Decisive break above 4.205, however, would send a very different signal — suggesting that fiscal concerns are overtaking disinflation and that a deeper re-pricing in the bond market may be under way.

Dollar Index’s rebound from 92.61 continued last week and hit 100.36. Further rise is still in favor in the near term, but upside should be limited by 38.2% retracement of 110.17 to 96.21 at 101.54. On the downside, break of 98.56 support will indicate that the corrective rebound has completed and bring deeper fall back to 96.21 low.

However decisive break of 101.54 would argue that Dollar Index is already reversing the whole down trend from 110.17. In particular, if 10-year yield breaks through 4.2 mark decisively in tandem, that would add additional tailwind to Dollar Index for an even stronger rally.

NZD/USD Slide Deepens After Job Data, Pandemic-Era Low Back in Sight

New Zealand Dollar tumbled broadly last week, closing as the weakest performer among major currencies. Global risk aversion remained the dominant drag, but the domestic backdrop offered little to offset it. With labor market momentum stalling and policy expectations leaning dovish, Kiwi continued to lose ground across the board.

The Q3 employment figures were uninspiring. Job growth was flat, and the unemployment rate edged up to 5.3%, its highest level since 2016. While the deterioration was not severe enough to trigger another emergency-sized cut, it nevertheless cemented expectations that the RBNZ will ease by 25 bps to 2.25% at its upcoming meeting.

Whether that move will mark the end of the easing cycle remains uncertain. Much will depend on whether tentative improvements seen in business sentiment surveys can translate into real activity gains over the next two quarters. For now, traders see the odds of another rate cut in 2026 as a coin toss.

Technically, NZD/USD’s fall from 0.6119 continued last week. The strong break of the falling channel support and 100% projection of 0.6119 to 0.5799 from 0.6006 at 0.5687 both indicate downside acceleration. Near term outlook will now stay bearish as long as 0.5800 resistance holds. Next target is the support zone between 0.5484 low and 161.8% projection at 0.5490.

For now, there is little fundamental reason for NZD/USD to collapse through 0.5467 (2020 low) to resume the long term down trend from 0.8835 (2014 high). But the technical risks are growing.


USD/JPY Weekly Outlook

USD/JPY edged higher to 154.47 last week but retreated again. Initial bias remains neutral this week for some more consolidations. Further rally is expected as long as 151.52 support holds. Above 154.47 will resume larger rise from 139.87 and target 100% projection of 146.58 to 153.26 from 149.37 at 156.05. Break there will pave the way to 158.85 key structural resistance.

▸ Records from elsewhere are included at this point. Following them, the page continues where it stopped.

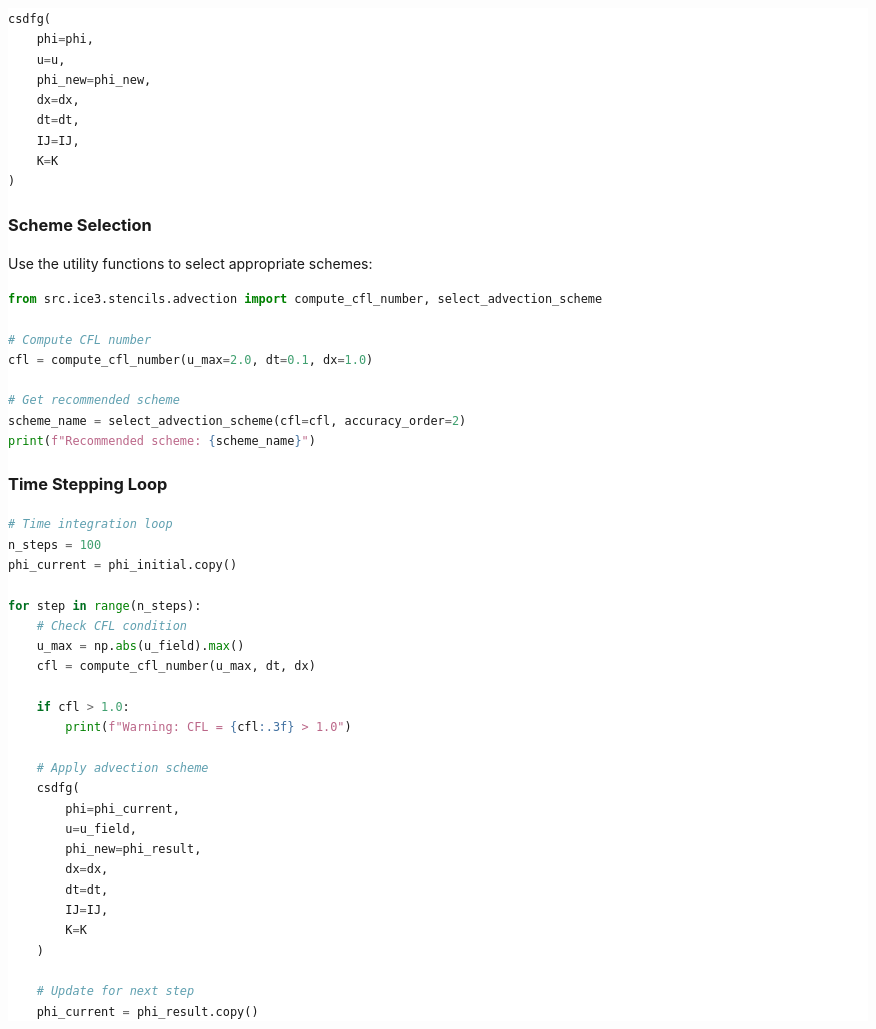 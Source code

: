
 ```python
csdfg(
    phi=phi,
    u=u,
    phi_new=phi_new,
    dx=dx,
    dt=dt,
    IJ=IJ,
    K=K
)
```

### Scheme Selection

Use the utility functions to select appropriate schemes:

```python
from src.ice3.stencils.advection import compute_cfl_number, select_advection_scheme

# Compute CFL number
cfl = compute_cfl_number(u_max=2.0, dt=0.1, dx=1.0)

# Get recommended scheme
scheme_name = select_advection_scheme(cfl=cfl, accuracy_order=2)
print(f"Recommended scheme: {scheme_name}")
```

### Time Stepping Loop

```python
# Time integration loop
n_steps = 100
phi_current = phi_initial.copy()

for step in range(n_steps):
    # Check CFL condition
    u_max = np.abs(u_field).max()
    cfl = compute_cfl_number(u_max, dt, dx)
    
    if cfl > 1.0:
        print(f"Warning: CFL = {cfl:.3f} > 1.0")
    
    # Apply advection scheme
    csdfg(
        phi=phi_current,
        u=u_field,
        phi_new=phi_result,
        dx=dx,
        dt=dt,
        IJ=IJ,
        K=K
    )
    
    # Update for next step
    phi_current = phi_result.copy()
```
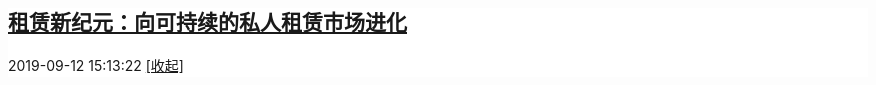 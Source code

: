 ## <a href="http://36kr.com/p/5245942.html?ktm_source=feed" target="_blank">租赁新纪元：向可持续的私人租赁市场进化</a>
2019-09-12 15:13:22   <a href="#" id="a_0b758f3ed52d11e9b14000163c8b9390" onclick="onClickAction('2019-09','0b758f3ed52d11e9b14000163c8b9390')">[收起]</a>
<div class="collector_content" id="div_0b758f3ed52d11e9b14000163c8b9390" onclick="onClickAction('2019-09','0b758f3ed52d11e9b14000163c8b9390')"> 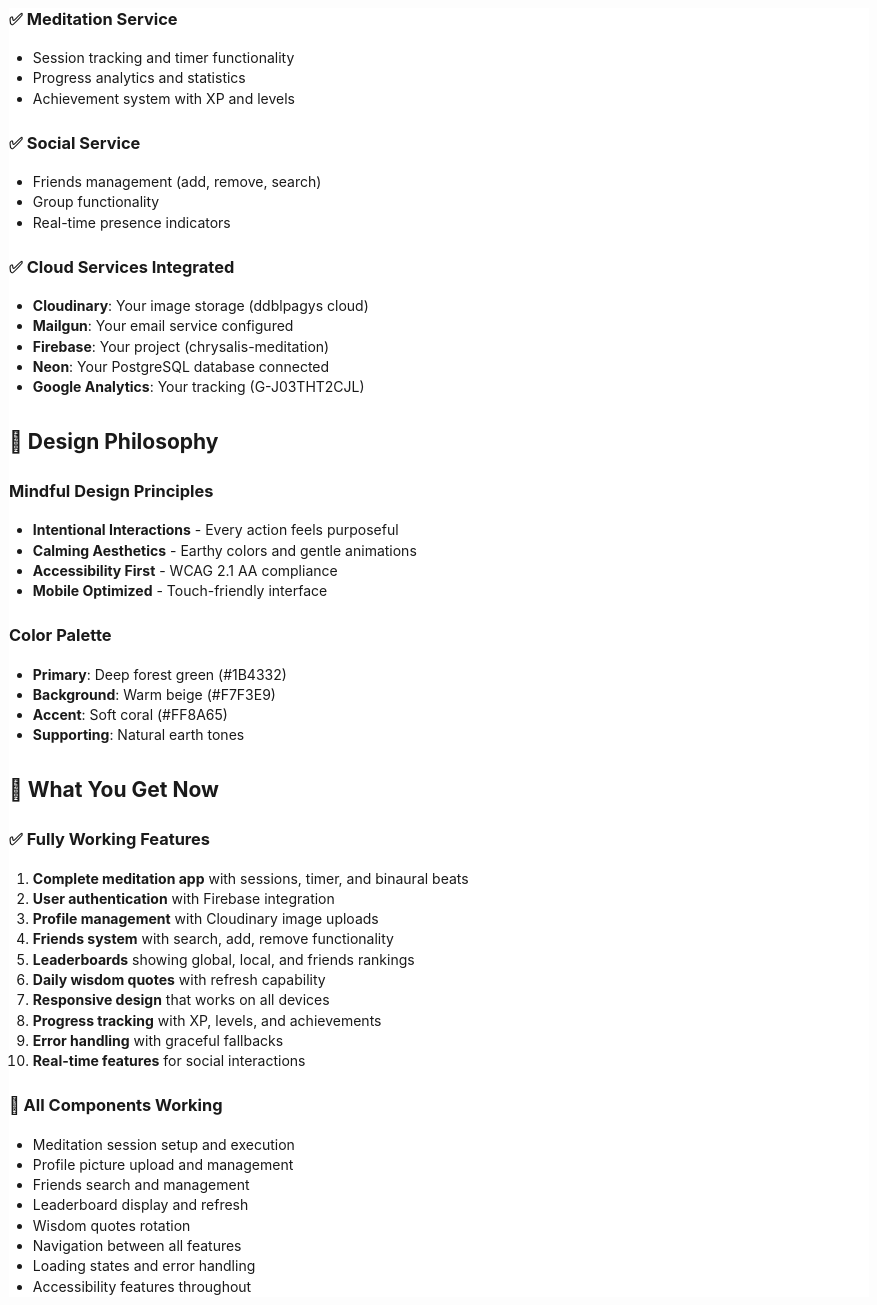 ### ✅ Meditation Service
- Session tracking and timer functionality
- Progress analytics and statistics
- Achievement system with XP and levels

### ✅ Social Service
- Friends management (add, remove, search)
- Group functionality
- Real-time presence indicators

### ✅ Cloud Services Integrated
- **Cloudinary**: Your image storage (ddblpagys cloud)
- **Mailgun**: Your email service configured
- **Firebase**: Your project (chrysalis-meditation)
- **Neon**: Your PostgreSQL database connected
- **Google Analytics**: Your tracking (G-J03THT2CJL)

## 🎨 Design Philosophy

### Mindful Design Principles
- **Intentional Interactions** - Every action feels purposeful
- **Calming Aesthetics** - Earthy colors and gentle animations
- **Accessibility First** - WCAG 2.1 AA compliance
- **Mobile Optimized** - Touch-friendly interface

### Color Palette
- **Primary**: Deep forest green (#1B4332)
- **Background**: Warm beige (#F7F3E9) 
- **Accent**: Soft coral (#FF8A65)
- **Supporting**: Natural earth tones

## 🎯 What You Get Now

### ✅ Fully Working Features
1. **Complete meditation app** with sessions, timer, and binaural beats
2. **User authentication** with Firebase integration
3. **Profile management** with Cloudinary image uploads
4. **Friends system** with search, add, remove functionality
5. **Leaderboards** showing global, local, and friends rankings
6. **Daily wisdom quotes** with refresh capability
7. **Responsive design** that works on all devices
8. **Progress tracking** with XP, levels, and achievements
9. **Error handling** with graceful fallbacks
10. **Real-time features** for social interactions

### 🔧 All Components Working
- Meditation session setup and execution
- Profile picture upload and management
- Friends search and management
- Leaderboard display and refresh
- Wisdom quotes rotation
- Navigation between all features
- Loading states and error handling
- Accessibility features throughout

In the bigger picture, current development suggests that corrective pattern from 161.94 (2024 high) has completed with three waves at 139.87. Larger up trend from 102.58 (2021 low) could be ready to resume through 161.94 high. On the downside, break of 149.37 support will dampen this bullish view and extend the corrective pattern with another falling leg.

In the long term picture, there is no sign that up trend from 75.56 (2011 low) has completed. But then, firm break of 161.94 is needed to confirm resumption. Otherwise, more medium term range trading could still be seen.